Under the Biden Administration, US engagement with African countries has focused on strengthening these trade and investment relationships in a strategic, cooperative and reciprocal way, under the vision of shared prosperity between Africa and the US. In July 2021, the Biden Administration announced that it would renew the US Prosper Africa initiative, started in 2019, with a focus on increasing reciprocal trade and investment between the US and African countries. At the time, the US said that the initiative would focus on sectors such as infrastructure, energy and climate solutions, healthcare and technology. Seventeen US government agencies working as part of this initiative were given a mandate to, among other things, empower African businesses, offer deal support and connect investors from the US with those in Africa. At the renewed Prosper Africa launch in 2021, it was noted was the intention was to focus on projects that supported women, and small and medium enterprises in Africa. At the December 2022 Summit, Prosper Africa announced plans to boost African exports to the United States by USD 1 billion through investments and partnerships, and to mobilize an additional USD 1 billion in US investment in Africa.
In December 2022, the Biden Administration also noted that since 2021, the US Government has assisted in closing more than 800 two-way trade and investment deals worth around USD 18 billion across 47 African countries. In addition the value of private investment deals from the US into Africa since 2021 was USD 8.6 billion. According to the United States Census Bureau, the value of goods exported by the US into Africa in 2022 totalled USD 30.7 billion in 2022. The US imported goods worth USD 41.9 billion from African countries in 2022. This was an increase from 2021, which saw USD 26.7 billion worth of goods exported from the US into Africa and goods valued at USD 37.6 imported from Africa into the US.

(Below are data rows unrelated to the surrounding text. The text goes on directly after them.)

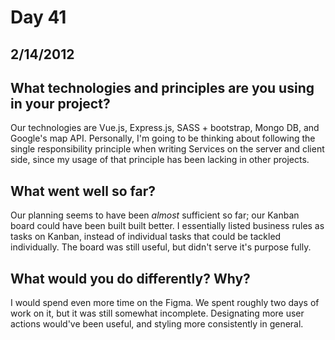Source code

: # Day 41
## __2/14/2012__

## What technologies and principles are you using in your project?
Our technologies are Vue.js, Express.js, SASS + bootstrap, Mongo DB, and Google's map API. Personally, I'm going to be thinking about following the single responsibility principle when writing Services on the server and client side, since my usage of that principle has been lacking in other projects.

## What went well so far?
Our planning seems to have been *almost* sufficient so far; our Kanban board could have been built built better. I essentially listed business rules as tasks on Kanban, instead of individual tasks that could be tackled individually. The board was still useful, but didn't serve it's purpose fully.  

## What would you do differently? Why?
I would spend even more time on the Figma. We spent roughly two days of work on it, but it was still somewhat incomplete. Designating more user actions would've been useful, and styling more consistently in general.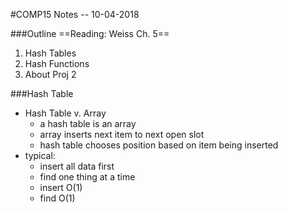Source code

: #COMP15 Notes -- 10-04-2018

###Outline
==Reading: Weiss Ch. 5==
1. Hash Tables
2. Hash Functions
3. About Proj 2

###Hash Table
- Hash Table v. Array
	- a hash table is an array
	- array inserts next item to next open slot
	- hash table chooses position based on item being inserted
- typical:
	- insert all data first
	- find one thing at a time
	- insert O(1)
	- find O(1)
	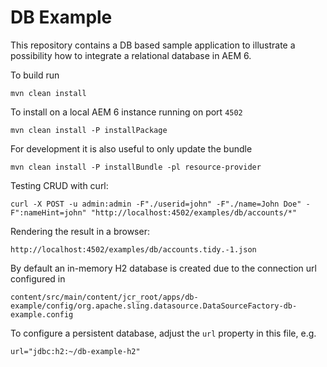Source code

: # DB Example

This repository contains a DB based sample application to illustrate
a possibility how to integrate a relational database in AEM 6.

To build run

    mvn clean install

To install on a local AEM 6 instance running on port `4502`

    mvn clean install -P installPackage

For development it is also useful to only update the bundle

    mvn clean install -P installBundle -pl resource-provider
    
Testing CRUD with curl:

    curl -X POST -u admin:admin -F"./userid=john" -F"./name=John Doe" -F":nameHint=john" "http://localhost:4502/examples/db/accounts/*"

Rendering the result in a browser:

    http://localhost:4502/examples/db/accounts.tidy.-1.json

By default an in-memory H2 database is created due to the connection url configured in

    content/src/main/content/jcr_root/apps/db-example/config/org.apache.sling.datasource.DataSourceFactory-db-example.config

To configure a persistent database, adjust the `url` property in this file, e.g.

    url="jdbc:h2:~/db-example-h2"
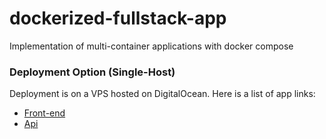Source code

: # dockerized-fullstack-app
Implementation of multi-container applications with docker compose

### Deployment Option (Single-Host)
Deployment is on a VPS hosted on DigitalOcean.
Here is a list of app links:
- [Front-end](https://161.35.228.250)
- [Api](https://161.35.228.250:3001/api/movies)

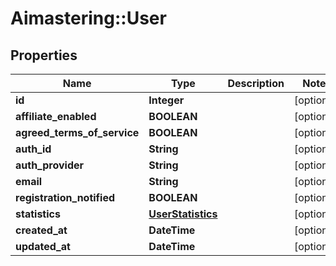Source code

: # Aimastering::User

## Properties
Name | Type | Description | Notes
------------ | ------------- | ------------- | -------------
**id** | **Integer** |  | [optional] 
**affiliate_enabled** | **BOOLEAN** |  | [optional] 
**agreed_terms_of_service** | **BOOLEAN** |  | [optional] 
**auth_id** | **String** |  | [optional] 
**auth_provider** | **String** |  | [optional] 
**email** | **String** |  | [optional] 
**registration_notified** | **BOOLEAN** |  | [optional] 
**statistics** | [**UserStatistics**](UserStatistics.md) |  | [optional] 
**created_at** | **DateTime** |  | [optional] 
**updated_at** | **DateTime** |  | [optional] 



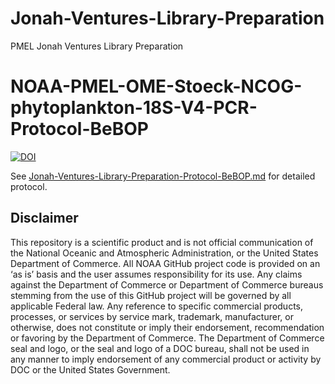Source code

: # Jonah-Ventures-Library-Preparation
PMEL Jonah Ventures Library Preparation

# NOAA-PMEL-OME-Stoeck-NCOG-phytoplankton-18S-V4-PCR-Protocol-BeBOP

[![DOI]()]()

See [Jonah-Ventures-Library-Preparation-Protocol-BeBOP.md](https://github.com/marinednadude/Jonah-Ventures-Library-Preparation/blob/main/Jonah-Ventures-Library-Preparation-Protocol-BeBOP.md) for detailed protocol.  

## Disclaimer
This repository is a scientific product and is not official communication of the National Oceanic and Atmospheric Administration, or the United States Department of Commerce. All NOAA GitHub project code is provided on an ‘as is’ basis and the user assumes responsibility for its use. Any claims against the Department of Commerce or Department of Commerce bureaus stemming from the use of this GitHub project will be governed by all applicable Federal law. Any reference to specific commercial products, processes, or services by service mark, trademark, manufacturer, or otherwise, does not constitute or imply their endorsement, recommendation or favoring by the Department of Commerce. The Department of Commerce seal and logo, or the seal and logo of a DOC bureau, shall not be used in any manner to imply endorsement of any commercial product or activity by DOC or the United States Government.

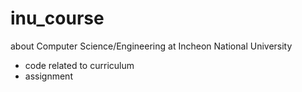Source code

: # inu_course
about Computer Science/Engineering at Incheon National University

- code related to curriculum
- assignment
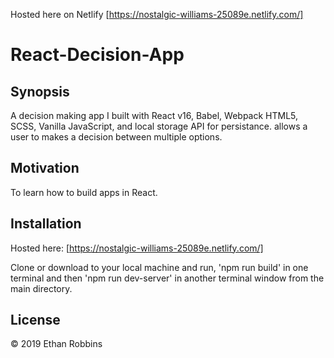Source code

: 

Hosted here on Netlify [https://nostalgic-williams-25089e.netlify.com/]
# React-Decision-App
## Synopsis

A decision making app I  built with  React v16, Babel, Webpack HTML5, SCSS, Vanilla JavaScript, and local storage API for persistance. allows a user to makes a decision between multiple options.


## Motivation

To learn how to build apps in React. 

## Installation

Hosted here: [https://nostalgic-williams-25089e.netlify.com/]

Clone or download to your local machine and run, 'npm run build' in one terminal and then 'npm run dev-server' in another terminal window from the main directory.


## License

&copy; 2019 Ethan Robbins

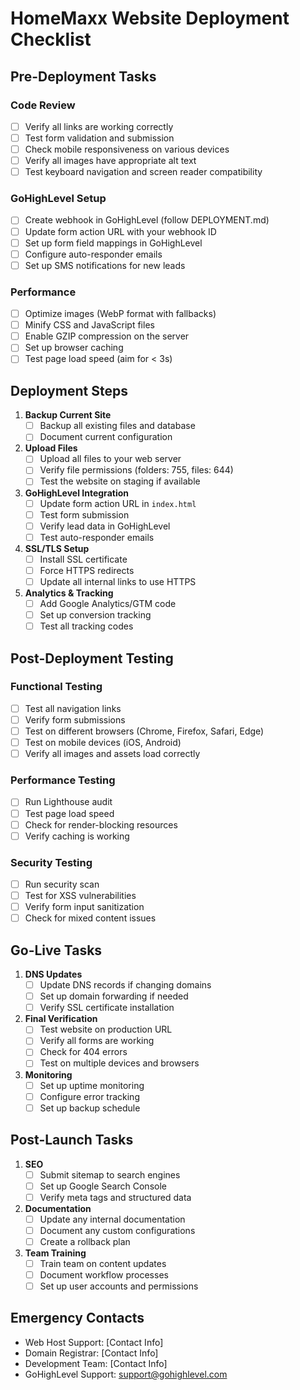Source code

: # HomeMaxx Website Deployment Checklist

## Pre-Deployment Tasks

### Code Review
- [ ] Verify all links are working correctly
- [ ] Test form validation and submission
- [ ] Check mobile responsiveness on various devices
- [ ] Verify all images have appropriate alt text
- [ ] Test keyboard navigation and screen reader compatibility

### GoHighLevel Setup
- [ ] Create webhook in GoHighLevel (follow DEPLOYMENT.md)
- [ ] Update form action URL with your webhook ID
- [ ] Set up form field mappings in GoHighLevel
- [ ] Configure auto-responder emails
- [ ] Set up SMS notifications for new leads

### Performance
- [ ] Optimize images (WebP format with fallbacks)
- [ ] Minify CSS and JavaScript files
- [ ] Enable GZIP compression on the server
- [ ] Set up browser caching
- [ ] Test page load speed (aim for < 3s)

## Deployment Steps

1. **Backup Current Site**
   - [ ] Backup all existing files and database
   - [ ] Document current configuration

2. **Upload Files**
   - [ ] Upload all files to your web server
   - [ ] Verify file permissions (folders: 755, files: 644)
   - [ ] Test the website on staging if available

3. **GoHighLevel Integration**
   - [ ] Update form action URL in `index.html`
   - [ ] Test form submission
   - [ ] Verify lead data in GoHighLevel
   - [ ] Test auto-responder emails

4. **SSL/TLS Setup**
   - [ ] Install SSL certificate
   - [ ] Force HTTPS redirects
   - [ ] Update all internal links to use HTTPS

5. **Analytics & Tracking**
   - [ ] Add Google Analytics/GTM code
   - [ ] Set up conversion tracking
   - [ ] Test all tracking codes

## Post-Deployment Testing

### Functional Testing
- [ ] Test all navigation links
- [ ] Verify form submissions
- [ ] Test on different browsers (Chrome, Firefox, Safari, Edge)
- [ ] Test on mobile devices (iOS, Android)
- [ ] Verify all images and assets load correctly

### Performance Testing
- [ ] Run Lighthouse audit
- [ ] Test page load speed
- [ ] Check for render-blocking resources
- [ ] Verify caching is working

### Security Testing
- [ ] Run security scan
- [ ] Test for XSS vulnerabilities
- [ ] Verify form input sanitization
- [ ] Check for mixed content issues

## Go-Live Tasks

1. **DNS Updates**
   - [ ] Update DNS records if changing domains
   - [ ] Set up domain forwarding if needed
   - [ ] Verify SSL certificate installation

2. **Final Verification**
   - [ ] Test website on production URL
   - [ ] Verify all forms are working
   - [ ] Check for 404 errors
   - [ ] Test on multiple devices and browsers

3. **Monitoring**
   - [ ] Set up uptime monitoring
   - [ ] Configure error tracking
   - [ ] Set up backup schedule

## Post-Launch Tasks

1. **SEO**
   - [ ] Submit sitemap to search engines
   - [ ] Set up Google Search Console
   - [ ] Verify meta tags and structured data

2. **Documentation**
   - [ ] Update any internal documentation
   - [ ] Document any custom configurations
   - [ ] Create a rollback plan

3. **Team Training**
   - [ ] Train team on content updates
   - [ ] Document workflow processes
   - [ ] Set up user accounts and permissions

## Emergency Contacts

- Web Host Support: [Contact Info]
- Domain Registrar: [Contact Info]
- Development Team: [Contact Info]
- GoHighLevel Support: support@gohighlevel.com

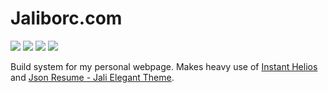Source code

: # Jaliborc.com
[![](https://img.shields.io/npm/v/jaliborc.com.svg)](https://www.npmjs.com/package/jaliborc.com) [![](https://travis-ci.com/Jaliborc/jaliborc.com.svg)](https://travis-ci.com/Jaliborc/jaliborc.com) ![](https://david-dm.org/jaliborc/jaliborc.com.svg) ![](https://img.shields.io/npm/l/jaliborc.com.svg)

Build system for my personal webpage.
Makes heavy use of [Instant Helios](https://github.com/jaliborc/instant-helios) and [Json Resume - Jali Elegant Theme](https://github.com/jaliborc/jsonresume-theme-elegant).
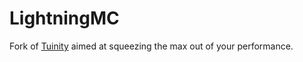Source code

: LightningMC
==

Fork of [Tuinity](https://github.com/Spottedleaf/Tuinity) aimed at squeezing the max out of your performance.
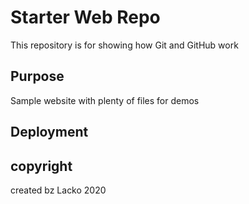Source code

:# Starter Web Repo

This repository is for showing how Git and GitHub work

## Purpose

Sample website with plenty of files for demos

## Deployment

## copyright

created bz Lacko 2020


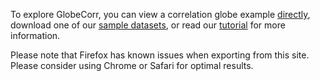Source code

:To explore GlobeCorr, you can view a correlation globe example [directly](/globe?view=%2Fsample_small.csv), download one of our [sample datasets](/sample_small.csv), or read our [tutorial](/tutorial) for more information.

Please note that Firefox has known issues when exporting from this site. Please consider using Chrome or Safari for optimal results. 



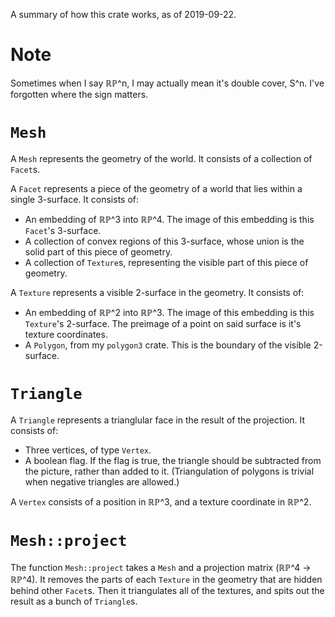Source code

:A summary of how this crate works, as of 2019-09-22.

# Note

Sometimes when I say ℝℙ^n, I may actually mean it's double cover, S^n. I've forgotten where the sign matters.

# `Mesh`

A `Mesh` represents the geometry of the world. It consists of a collection of `Facet`s.

A `Facet` represents a piece of the geometry of a world that lies within a single 3-surface. It consists of:
- An embedding of ℝℙ^3 into ℝℙ^4. The image of this embedding is this `Facet`'s 3-surface.
- A collection of convex regions of this 3-surface, whose union is the solid part of this piece of geometry.
- A collection of `Texture`s, representing the visible part of this piece of geometry.

A `Texture` represents a visible 2-surface in the geometry. It consists of:
- An embedding of ℝℙ^2 into ℝℙ^3. The image of this embedding is this `Texture`'s 2-surface. The preimage of a point on said surface is it's texture coordinates.
- A `Polygon`, from my `polygon3` crate. This is the boundary of the visible 2-surface.

# `Triangle`

A `Triangle` represents a trianglular face in the result of the projection. It consists of:
- Three vertices, of type `Vertex`.
- A boolean flag. If the flag is true, the triangle should be subtracted from the picture, rather than added to it. (Triangulation of polygons is trivial when negative triangles are allowed.)

A `Vertex` consists of a position in ℝℙ^3, and a texture coordinate in ℝℙ^2.

# `Mesh::project`

The function `Mesh::project` takes a `Mesh` and a projection matrix (ℝℙ^4 -> ℝℙ^4).
It removes the parts of each `Texture` in the geometry that are hidden behind other `Facet`s.
Then it triangulates all of the textures, and spits out the result as a bunch of `Triangle`s.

The US has often expressed its support for AfCFTA, the Africa-wide free trade zone, stating that it wants to see the growth of Africa's economic power in the world. All future trade agreements signed between the US and African countries are likely to align with AfCFTA’s trade stipulations and, considering the Biden Administration's environmental stance, new agreements will likely also include climate change provisions and tariffs on high-carbon imports.
The numerous reciprocal US-Africa initiatives and partnerships recently announced as part of the US's renewed, sustainable and reciprocal approach to Africa, are leading to a plethora of opportunities for both regions. This strong partnership will assist in ensuring that Africa's future impact will indeed shape the world.